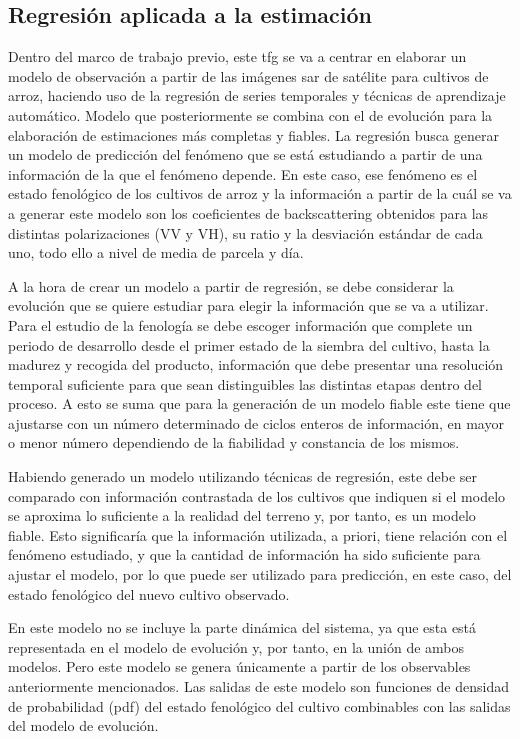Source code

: \subsection{Regresión aplicada a la estimación}
\par Dentro del marco de trabajo previo, este \gls{tfg} se va a centrar en elaborar un modelo de observación a partir de las imágenes \gls{sar} de satélite para cultivos de arroz, haciendo uso de la regresión de series temporales y técnicas de aprendizaje automático. Modelo que posteriormente se combina con el de evolución para la elaboración de estimaciones más completas y fiables. La regresión busca generar un modelo de predicción del fenómeno que se está estudiando a partir de una información de la que el fenómeno depende. En este caso, ese fenómeno es el estado fenológico de los cultivos de arroz y la información a partir de la cuál se va a generar este modelo son los coeficientes de backscattering obtenidos para las distintas polarizaciones (VV y VH), su ratio y la desviación estándar de cada uno, todo ello a nivel de media de parcela y día.
\\
\par A la hora de crear un modelo a partir de regresión, se debe considerar la evolución que se quiere estudiar para elegir la información que se va a utilizar. Para el estudio de la fenología se debe escoger información que complete un periodo de desarrollo desde el primer estado de la siembra del cultivo, hasta la madurez y recogida del producto, información que debe presentar una resolución temporal suficiente para que sean distinguibles las distintas etapas dentro del proceso. A esto se suma que para la generación de un modelo fiable este tiene que ajustarse con un número determinado de ciclos enteros de información, en mayor o menor número dependiendo de la fiabilidad y constancia de los mismos. 
\\
\par Habiendo generado un modelo utilizando técnicas de regresión, este debe ser comparado con información contrastada de los cultivos que indiquen si el modelo se aproxima lo suficiente a la realidad del terreno y, por tanto, es un modelo fiable. Esto significaría que la información utilizada, a priori, tiene relación con el fenómeno estudiado, y que la cantidad de información ha sido suficiente para ajustar el modelo, por lo que puede ser utilizado para predicción, en este caso, del estado fenológico del nuevo cultivo observado. 
\\
\par En este modelo no se incluye la parte dinámica del sistema, ya que esta está representada en el modelo de evolución y, por tanto, en la unión de ambos modelos. Pero este modelo se genera únicamente a partir de los observables anteriormente mencionados. Las salidas de este modelo son funciones de densidad de probabilidad (\gls{pdf}) del estado fenológico del cultivo combinables con las salidas del modelo de evolución.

PROBLEM REQUIREMENTS -
If a line of the entries contains "predicción", it counts; give the total of such lines and nothing more.

ANSWER TO THIS EXERCISE -
2